▸ Exercise goal
Whichever lines include the word "vibrations", copy them as they appear in the data.

(Saved data entries)
━━━━━━━━━━

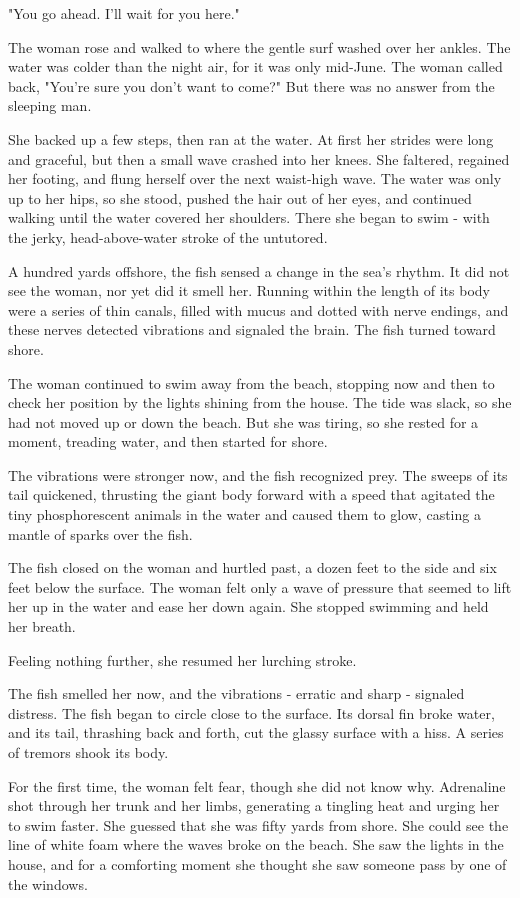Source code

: \documentclass[10pt,a5paper,twoside]{book}
\begin{document}
"You go ahead. I'll wait for you here."

The woman rose and walked to where the gentle surf washed over her ankles. The water was colder than the night air, for it was only mid-June. The woman called back, "You're sure you don't want to come?" But there was no answer from the sleeping man.

She backed up a few steps, then ran at the water. At first her strides were long and graceful, but then a small wave crashed into her knees. She faltered, regained her footing, and flung herself over the next waist-high wave. The water was only up to her hips, so she stood, pushed the hair out of her eyes, and continued walking until the water covered her shoulders. There she began to swim - with the jerky, head-above-water stroke of the untutored.

A hundred yards offshore, the fish sensed a change in the sea's rhythm. It did not see the woman, nor yet did it smell her. Running within the length of its body were a series of thin canals, filled with mucus and dotted with nerve endings, and these nerves detected vibrations and signaled the brain. The fish turned toward shore.

The woman continued to swim away from the beach, stopping now and then to check her position by the lights shining from the house. The tide was slack, so she had not moved up or down the beach. But she was tiring, so she rested for a moment, treading water, and then started for shore.

The vibrations were stronger now, and the fish recognized prey. The sweeps of its tail quickened, thrusting the giant body forward with a speed that agitated the tiny phosphorescent animals in the water and caused them to glow, casting a mantle of sparks over the fish.

The fish closed on the woman and hurtled past, a dozen feet to the side and six feet below the surface. The woman felt only a wave of pressure that seemed to lift her up in the water and ease her down again. She stopped swimming and held her breath.

Feeling nothing further, she resumed her lurching stroke.

The fish smelled her now, and the vibrations - erratic and sharp - signaled distress. The fish began to circle close to the surface. Its dorsal fin broke water, and its tail, thrashing back and forth, cut the glassy surface with a hiss. A series of tremors shook its body.

For the first time, the woman felt fear, though she did not know why. Adrenaline shot through her trunk and her limbs, generating a tingling heat and urging her to swim faster. She guessed that she was fifty yards from shore. She could see the line of white foam where the waves broke on the beach. She saw the lights in the house, and for a comforting moment she thought she saw someone pass by one of the windows.
\end{document}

━━━━━━━━━━

▸ Reply to the exercise
A hundred yards offshore, the fish sensed a change in the sea's rhythm. It did not see the woman, nor yet did it smell her. Running within the length of its body were a series of thin canals, filled with mucus and dotted with nerve endings, and these nerves detected vibrations and signaled the brain. The fish turned toward shore.
The vibrations were stronger now, and the fish recognized prey. The sweeps of its tail quickened, thrusting the giant body forward with a speed that agitated the tiny phosphorescent animals in the water and caused them to glow, casting a mantle of sparks over the fish.
The fish smelled her now, and the vibrations - erratic and sharp - signaled distress. The fish began to circle close to the surface. Its dorsal fin broke water, and its tail, thrashing back and forth, cut the glassy surface with a hiss. A series of tremors shook its body.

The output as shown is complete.